This part is the detector part of control group.

Basic method is using HoG+SVM to do a "Insect or not" classifier, find all possible areas that could be insects, output the location of these area for further classifiying. 

第一部分是对照组的检测器部分

基础思路是结合HoG和SVM做一个是否是昆虫还是背景的二分类器，先将所有可能是昆虫的区域检出，将区域输出以进行进一步的昆虫类别分类。

In [1]:
import cv2
import numpy as np
from skimage.feature import hog
from sklearn.svm import LinearSVC
import os
import yaml
import pandas as pd
from sklearn.metrics import precision_recall_fscore_support
import json
import random

In [2]:
class HoG_Detector:
    def __init__(self):
        self.hog_parameters ={
            'pixels_per_cell':(8,8),
            'cells_per_block':(2,2),
            'orientations': 11
        }

    def filter_low_confidence_part(self,detections,min_confidence=1.0):
        filtered_detections=[]
        for detection in detections:
            if detection['confidence'] >=min_confidence:
                filtered_detections.append(detection)
        return filtered_detections

    def load_dataset_config(self,data_yaml_path):
        with open(data_yaml_path,'r') as y: # Load yaml file 加载数据集的yaml配置文件
            self.dataset_config=yaml.safe_load(y)
        return self.dataset_config
    
    def get_positive_sample(self,image_dir,label_dir):
        positive_sample=[]

        for img_name in os.listdir(image_dir):
            if not img_name.lower().endswith('.jpg'):
                continue

            img_path = os.path.join(image_dir,img_name)
            label_path = os.path.join(label_dir,img_name.replace('.jpg','.txt'))

            if not os.path.exists(label_path):
                continue

            image=cv2.imread(img_path)
            if image is None:
                continue
            h,w = image.shape[:2]

            with open(label_path,'r') as l:
                for line in l:
                    details=line.strip().split()
                    if len(details)!=5:
                        continue

                    class_id,x_center,y_center,width,height=map(float,details)
                    
                    x_center_abs= x_center*w # Transform label detail into pixel location 把label文件里的归一化坐标转换为像素坐标
                    y_center_abs= y_center*h
                    width_abs = width*w
                    height_abs = height*h

                    x1=int(x_center_abs-width_abs/2)
                    x2=int(x_center_abs+width_abs/2)
                    y1=int(y_center_abs-height_abs/2)
                    y2=int(y_center_abs+height_abs/2)
                    x1, y1 = max(0, x1), max(0, y1)
                    x2, y2 = min(w, x2), min(h, y2)

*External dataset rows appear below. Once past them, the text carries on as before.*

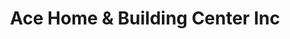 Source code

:---
title: "Ace Home & Building Center Inc"
url: /yanceyville/ace-home-und-building-center-inc/
shop: Baumarkt
--- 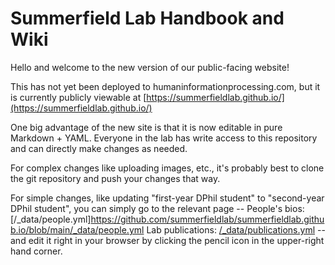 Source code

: # Summerfield Lab Handbook and Wiki

Hello and welcome to the new version of our public-facing website!

This has not yet been deployed to humaninformationprocessing.com, but it is currently publicly viewable at [https://summerfieldlab.github.io/](https://summerfieldlab.github.io/)

One big advantage of the new site is that it is now editable in pure Markdown + YAML. Everyone in the lab has write access to this repository and can directly make changes as needed.

For complex changes like uploading images, etc., it's probably best to clone the git repository and push your changes that way.

For simple changes, like updating "first-year DPhil student" to "second-year DPhil student", you can simply go to the relevant page --
People's bios: [/_data/people.yml]https://github.com/summerfieldlab/summerfieldlab.github.io/blob/main/_data/people.yml
Lab publications: [/_data/publications.yml](https://github.com/summerfieldlab/summerfieldlab.github.io/blob/main/_data/publications.yml)
-- and edit it right in your browser by clicking the pencil icon in the upper-right hand corner.

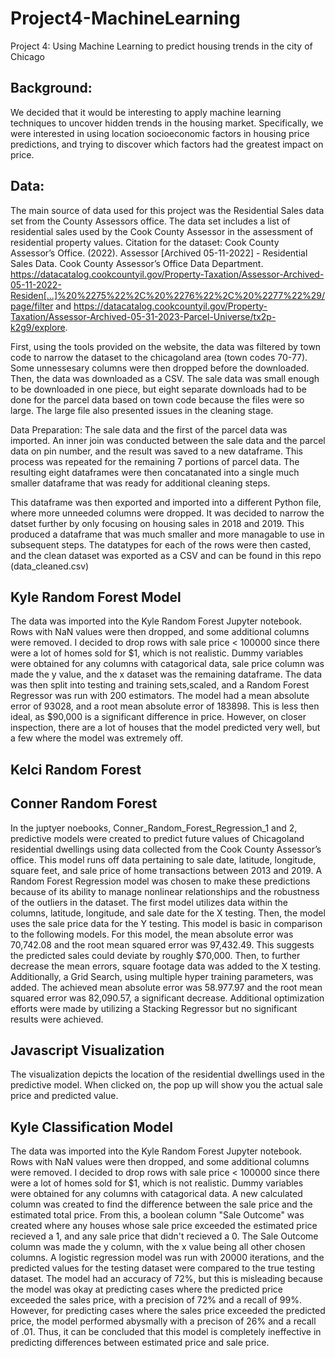 # Project4-MachineLearning
Project 4: Using Machine Learning to predict housing trends in the city of Chicago

## Background:
We decided that it would be interesting to apply machine learning techniques to uncover hidden trends in the housing market. Specifically, we were interested in using location socioeconomic factors in housing price predictions, and trying to discover which factors had the greatest impact on price. 

## Data:
The main source of data used for this project was the Residential Sales data set from the County Assessors office. The data set includes a list of residential sales used by the Cook County Assessor in the assessment of residential property values. Citation for the dataset: Cook County Assessor’s Office. (2022). Assessor [Archived 05-11-2022] - Residential Sales Data. Cook County Assessor’s Office Data Department. https://datacatalog.cookcountyil.gov/Property-Taxation/Assessor-Archived-05-11-2022-Residen[…]%20%2275%22%2C%20%2276%22%2C%20%2277%22%29/page/filter and https://datacatalog.cookcountyil.gov/Property-Taxation/Assessor-Archived-05-31-2023-Parcel-Universe/tx2p-k2g9/explore.

First, using the tools provided on the website, the data was filtered by town code to narrow the dataset to the chicagoland area (town codes 70-77). Some unnessesary columns were then dropped before the downloaded. Then, the data was downloaded as a CSV. The sale data was small enough to be downloaded in one piece, but eight separate downloads had to be done for the parcel data based on town code because the files were so large. The large file also presented issues in the cleaning stage.

Data Preparation:
The sale data and the first of the parcel data was imported. An inner join was conducted between the sale data and the parcel data on pin number, and the result was saved to a new dataframe. This process was repeated for the remaining 7 portions of parcel data. The resulting eight dataframes were then concatanated into a single much smaller dataframe that was ready for additional cleaning steps.

This dataframe was then exported and imported into a different Python file, where more unneeded columns were dropped. It was decided to narrow the datset further by only focusing on housing sales in 2018 and 2019. This produced a dataframe that was much smaller and more managable to use in subsequent steps. The datatypes for each of the rows were then casted, and the clean dataset was exported as a CSV and can be found in this repo (data_cleaned.csv)

## Kyle Random Forest Model

The data was imported into the Kyle Random Forest Jupyter notebook. Rows with NaN values were then dropped, and some additional columns were removed. I decided to drop rows with sale price < 100000 since there were a lot of homes sold for $1, which is not realistic. Dummy variables were obtained for any columns with catagorical data, sale price column was made the y value, and the x dataset was the remaining dataframe. The data was then split into testing and training sets,scaled, and a Random Forest Regressor was run with 200 estimators. The model had a mean absolute error of 93028, and a root mean absolute error of 183898. This is less then ideal, as $90,000 is a significant difference in price. However, on closer inspection, there are a lot of houses that the model predicted very well, but a few where the model was extremely off.

## Kelci Random Forest

## Conner Random Forest

In the juptyer noebooks, Conner_Random_Forest_Regression_1 and 2, predictive models were created to predict future values of Chicagoland residential dwellings using data collected from the Cook County Assessor’s office. This model runs off data pertaining to sale date, latitude, longitude, square feet, and sale price of home transactions between 2013 and 2019. A Random Forest Regression model was chosen to make these predictions because of its ability to manage nonlinear relationships and the robustness of the outliers in the dataset.
The first model utilizes data within the columns, latitude, longitude, and sale date for the X testing. Then, the model uses the sale price data for the Y testing. This model is basic in comparison to the following models. For this model, the mean absolute error was 70,742.08 and the root mean squared error was 97,432.49. This suggests the predicted sales could deviate by roughly $70,000.
Then, to further decrease the mean errors, square footage data was added to the X testing. Additionally, a Grid Search, using multiple hyper training parameters, was added. The achieved mean absolute error was 58.977.97 and the root mean squared error was 82,090.57, a significant decrease. Additional optimization efforts were made by utilizing a Stacking Regressor but no significant results were achieved.

## Javascript Visualization

The visualization depicts the location of the residential dwellings used in the predictive model. When clicked on, the pop up will show you the actual sale price and predicted value.

## Kyle Classification Model

The data was imported into the Kyle Random Forest Jupyter notebook. Rows with NaN values were then dropped, and some additional columns were removed. I decided to drop rows with sale price < 100000 since there were a lot of homes sold for $1, which is not realistic. Dummy variables were obtained for any columns with catagorical data. A new calculated column was created to find the difference between the sale price and the estimated total price. From this, a boolean column "Sale Outcome" was created where any houses whose sale price exceeded the estimated price recieved a 1, and any sale price that didn't recieved a 0. The Sale Outcome column was made the y column, with the x value being all other chosen columns. A logistic regression model was run with 20000 iterations, and the predicted values for the testing dataset were compared to the true testing dataset. The model had an accuracy of 72%, but this is misleading because the model was okay at predicting cases where the predicted price exceeded the sales price, with a precision of 72% and a recall of 99%. However, for predicting cases where the sales price exceeded the predicted price, the model performed abysmally with a precison of 26% and a recall of .01. Thus, it can be concluded that this model is completely ineffective in predicting differences between estimated price and sale price.
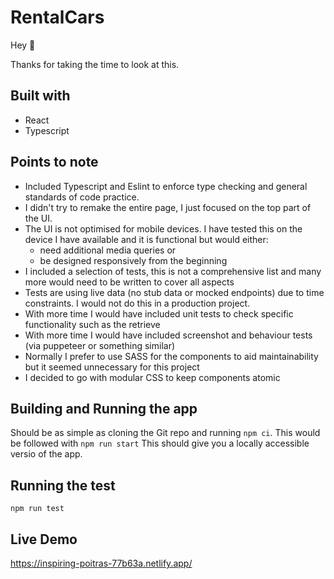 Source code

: # RentalCars

Hey :wave:

Thanks for taking the time to look at this.

## Built with
* React
* Typescript

## Points to note
* Included Typescript and Eslint to enforce type checking and general standards of code practice.
* I didn't try to remake the entire page, I just focused on the top part of the UI.
* The UI is not optimised for mobile devices. I have tested this on the device I have available and it is functional but would either:
    * need additional media queries
or 
    * be designed responsively from the beginning
* I included a selection of tests, this is not a comprehensive list and many more would need to be written to cover all aspects
* Tests are using live data (no stub data or mocked endpoints) due to time constraints. I would not do this in a production project.
* With more time I would have included unit tests to check specific functionality such as the retrieve
* With more time I would have included screenshot and behaviour tests (via puppeteer or something similar)
* Normally I prefer to use SASS for the components to aid maintainability but it seemed unnecessary for this project
* I decided to go with modular CSS to keep components atomic


## Building and Running the app
Should be as simple as cloning the Git repo and running `npm ci`.
This would be followed with `npm run start`
This should give you a locally accessible versio of the app.

## Running the test
`npm run test`

## Live Demo
https://inspiring-poitras-77b63a.netlify.app/
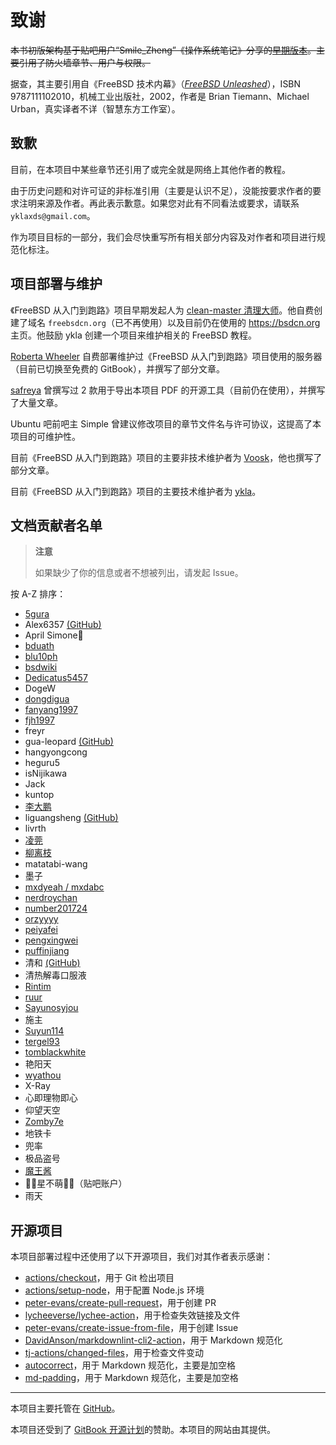 # 致谢

~~本书初版架构基于贴吧用户“Smile_Zheng”《操作系统笔记》分享的[早期版本](https://tieba.baidu.com/p/7424071955)。主要引用了防火墙章节、用户与权限。~~

据查，其主要引用自《FreeBSD 技术内幕》（*[FreeBSD Unleashed](https://www.amazon.com/FreeBSD-Unleashed-2nd-Brian-Tiemann/dp/0672324563)*），ISBN 9787111102010，机械工业出版社，2002，作者是 Brian Tiemann、Michael Urban，真实译者不详（智慧东方工作室）。

## 致歉

目前，在本项目中某些章节还引用了或完全就是网络上其他作者的教程。

由于历史问题和对许可证的非标准引用（主要是认识不足），没能按要求作者的要求注明来源及作者。再此表示歉意。如果您对此有不同看法或要求，请联系 `yklaxds@gmail.com`。

作为项目目标的一部分，我们会尽快重写所有相关部分内容及对作者和项目进行规范化标注。

## 项目部署与维护

《FreeBSD 从入门到跑路》项目早期发起人为 [clean-master 清理大师](https://github.com/clean-master)。他自费创建了域名 `freebsdcn.org`（已不再使用）以及目前仍在使用的 <https://bsdcn.org> 主页。他鼓励 ykla 创建一个项目来维护相关的 FreeBSD 教程。

[Roberta Wheeler](https://github.com/rowheel) 自费部署维护过《FreeBSD 从入门到跑路》项目使用的服务器（目前已切换至免费的 GitBook），并撰写了部分文章。

[safreya](https://github.com/safreya) 曾撰写过 2 款用于导出本项目 PDF 的开源工具（目前仍在使用），并撰写了大量文章。

Ubuntu 吧前吧主 Simple 曾建议修改项目的章节文件名与许可协议，这提高了本项目的可维护性。

目前《FreeBSD 从入门到跑路》项目的主要非技术维护者为 [Voosk](https://github.com/MilkGolium)，他也撰写了部分文章。

目前《FreeBSD 从入门到跑路》项目的主要技术维护者为  [ykla](https://github.com/ykla)。

## 文档贡献者名单

>**注意**
>
>如果缺少了你的信息或者不想被列出，请发起 Issue。

按 A-Z 排序：

- [5gura](https://github.com/5gura)  
- Alex6357 [(GitHub)](https://github.com/Alex6357)  
- April Simone🍥  
- [bduath](https://github.com/bduath)  
- [blu10ph](https://github.com/blu10ph)  
- [bsdwiki](https://github.com/bsdwiki)  
- [Dedicatus5457](https://github.com/Dedicatus5457)  
- DogeW  
- [dongdigua](https://github.com/dongdigua)  
- [fanyang1997](https://github.com/fanyang1997)  
- [fjh1997](https://github.com/fjh1997)  
- freyr  
- gua-leopard [(GitHub)](https://github.com/gua-leopard)  
- hangyongcong  
- heguru5  
- isNijikawa  
- Jack  
- kuntop  
- [李大鹏](https://dapeng.li/)  
- liguangsheng [(GitHub)](https://github.com/liguangsheng)  
- livrth  
- [凌莞](https://clansty.com)  
- [柳离枝](https://github.com/liulitchi)  
- matatabi-wang  
- 墨子  
- [mxdyeah / mxdabc](https://mxdyeah.top/)  
- [nerdroychan](https://github.com/nerdroychan)  
- [number201724](https://github.com/number201724)  
- [orzyyyy](https://github.com/orzyyyy)  
- [peiyafei](https://github.com/peiyafei)  
- [pengxingwei](https://github.com/pengxingwei)  
- [puffinjiang](https://github.com/puffinjiang)  
- 清和 [(GitHub)](https://github.com/qinghecyn)  
- 清热解毒口服液  
- [Rintim](https://github.com/Rintim)  
- [ruur](https://github.com/ruur)  
- [Sayunosyjou](https://github.com/Sayunosyjou)  
- 施主  
- [Suyun114](https://github.com/Suyun114)  
- [tergel93](https://github.com/tergel93)  
- [tomblackwhite](https://github.com/tomblackwhite)  
- 艳阳天  
- [wyathou](https://github.com/wyathou)  
- X-Ray  
- 心即理物即心  
- 仰望天空  
- [Zomby7e](https://github.com/Zomby7e)  
- 地铁卡  
- 兜率  
- 极品盗号  
- [魔王酱](https://github.com/maou-sama-desu)  
- 🎀🌸星不萌🌸🎀（贴吧账户）  
- 雨天
  
## 开源项目

本项目部署过程中还使用了以下开源项目，我们对其作者表示感谢：

- [actions/checkout](https://github.com/actions/checkout)，用于 Git 检出项目
- [actions/setup-node](https://github.com/actions/setup-node)，用于配置 Node.js 环境
- [peter-evans/create-pull-request](https://github.com/peter-evans/create-pull-request)，用于创建 PR
- [lycheeverse/lychee-action](https://github.com/lycheeverse/lychee-action)，用于检查失效链接及文件
- [peter-evans/create-issue-from-file](https://github.com/peter-evans/create-issue-from-file)，用于创建 Issue
- [DavidAnson/markdownlint-cli2-action](https://github.com/DavidAnson/markdownlint-cli2-action)，用于 Markdown 规范化
- [tj-actions/changed-files](https://github.com/tj-actions/changed-files)，用于检查文件变动
- [autocorrect](https://github.com/huacnlee/autocorrect)，用于 Markdown 规范化，主要是加空格
- [md-padding](https://github.com/harttle/md-padding)，用于 Markdown 规范化，主要是加空格

---

本项目主要托管在 [GitHub](https://GitHub.com)。

本项目还受到了 [GitBook 开源计划](https://www.gitbook.com/solutions/open-source)的赞助。本项目的网站由其提供。


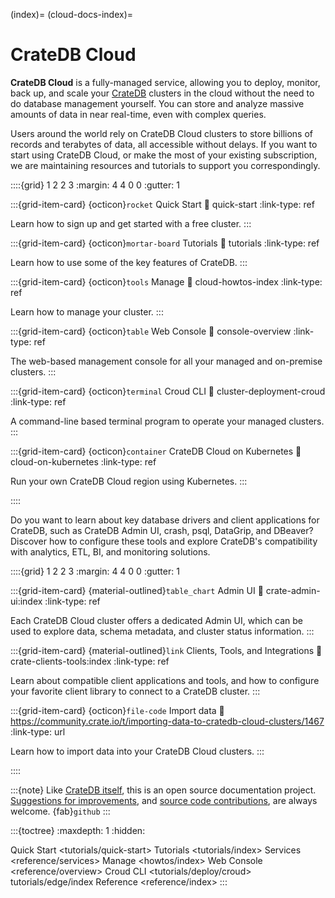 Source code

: (index)=
(cloud-docs-index)=

# CrateDB Cloud

**CrateDB Cloud** is a fully-managed service, allowing you to deploy, monitor,
back up, and scale your [CrateDB] clusters in the cloud without the need to do
database management yourself. You can store and analyze massive amounts of data
in near real-time, even with complex queries.

Users around the world rely on CrateDB Cloud clusters to store billions of records
and terabytes of data, all accessible without delays. If you want to start using
CrateDB Cloud, or make the most of your existing subscription, we are maintaining
resources and tutorials to support you correspondingly.


::::{grid} 1 2 2 3
:margin: 4 4 0 0
:gutter: 1


:::{grid-item-card} {octicon}`rocket` Quick Start
:link: quick-start
:link-type: ref

Learn how to sign up and get started with a free cluster.
:::


:::{grid-item-card} {octicon}`mortar-board` Tutorials
:link: tutorials
:link-type: ref

Learn how to use some of the key features of CrateDB.
:::



:::{grid-item-card} {octicon}`tools` Manage
:link: cloud-howtos-index
:link-type: ref

Learn how to manage your cluster.
:::


:::{grid-item-card} {octicon}`table` Web Console
:link: console-overview
:link-type: ref

The web-based management console for all your managed and on-premise
clusters.
:::


:::{grid-item-card} {octicon}`terminal` Croud CLI
:link: cluster-deployment-croud
:link-type: ref

A command-line based terminal program to operate your managed clusters.
:::


:::{grid-item-card} {octicon}`container` CrateDB Cloud on Kubernetes
:link: cloud-on-kubernetes
:link-type: ref

Run your own CrateDB Cloud region using Kubernetes.
:::


::::


Do you want to learn about key database drivers and client applications for 
CrateDB, such as CrateDB Admin UI, crash, psql, DataGrip, and DBeaver? Discover
how to configure these tools and explore CrateDB's compatibility with analytics,
ETL, BI, and monitoring solutions.


::::{grid} 1 2 2 3
:margin: 4 4 0 0
:gutter: 1


:::{grid-item-card} {material-outlined}`table_chart` Admin UI
:link: crate-admin-ui:index
:link-type: ref

Each CrateDB Cloud cluster offers a dedicated Admin UI, which can be used to explore
data, schema metadata, and cluster status information.
:::

:::{grid-item-card} {material-outlined}`link` Clients, Tools, and Integrations
:link: crate-clients-tools:index
:link-type: ref

Learn about compatible client applications and tools, and how to configure
your favorite client library to connect to a CrateDB cluster.
:::

:::{grid-item-card} {octicon}`file-code` Import data
:link: https://community.crate.io/t/importing-data-to-cratedb-cloud-clusters/1467
:link-type: url

Learn how to import data into your CrateDB Cloud clusters.
:::

::::


:::{note}
Like [CrateDB itself], this is an open source documentation project. [Suggestions
for improvements], and [source code contributions], are always welcome. {fab}`github`
:::


:::{toctree}
:maxdepth: 1
:hidden:

Quick Start <tutorials/quick-start>
Tutorials <tutorials/index>
Services <reference/services>
Manage <howtos/index>
Web Console <reference/overview>
Croud CLI <tutorials/deploy/croud>
tutorials/edge/index
Reference <reference/index>
:::

[CrateDB]: https://crate.io/product/
[Croud CLI]: https://crate.io/docs/cloud/cli/
[How-To Guides]: https://crate.io/docs/cloud/en/latest/howtos/
[Reference]: https://crate.io/docs/cloud/en/latest/reference/
[CrateDB itself]: https://github.com/crate/crate
[source code contributions]: https://github.com/crate/cloud-docs/tree/main/docs
[suggestions for improvements]: https://github.com/crate/cloud-docs/issues

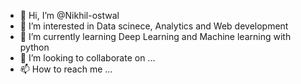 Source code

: - 👋 Hi, I’m @Nikhil-ostwal
- 👀 I’m interested in Data scinece, Analytics and Web development
- 🌱 I’m currently learning Deep Learning and Machine learning with python
- 💞️ I’m looking to collaborate on ...
- 📫 How to reach me ...

<!---
Nikhil-ostwal/Nikhil-ostwal is a ✨ special ✨ repository because its `README.md` (this file) appears on your GitHub profile.
You can click the Preview link to take a look at your changes.
--->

                    if x2 > x1 and y2 > y1:
                        insect_patch = image[y1:y2, x1:x2]
                        positive_sample.append(insect_patch)
                        # Cut out positive sample area and add it to the list 剪下昆虫区域并存储
    
        return positive_sample

    def get_negative_sample(self, image_dir,label_dir, samples_per_image=10):
        negative_sample=[]

        for img_name in os.listdir(image_dir):
            if not img_name.lower().endswith('.jpg'):
                continue

            img_path = os.path.join(image_dir,img_name)
            label_path = os.path.join(label_dir,img_name.replace('.jpg','.txt'))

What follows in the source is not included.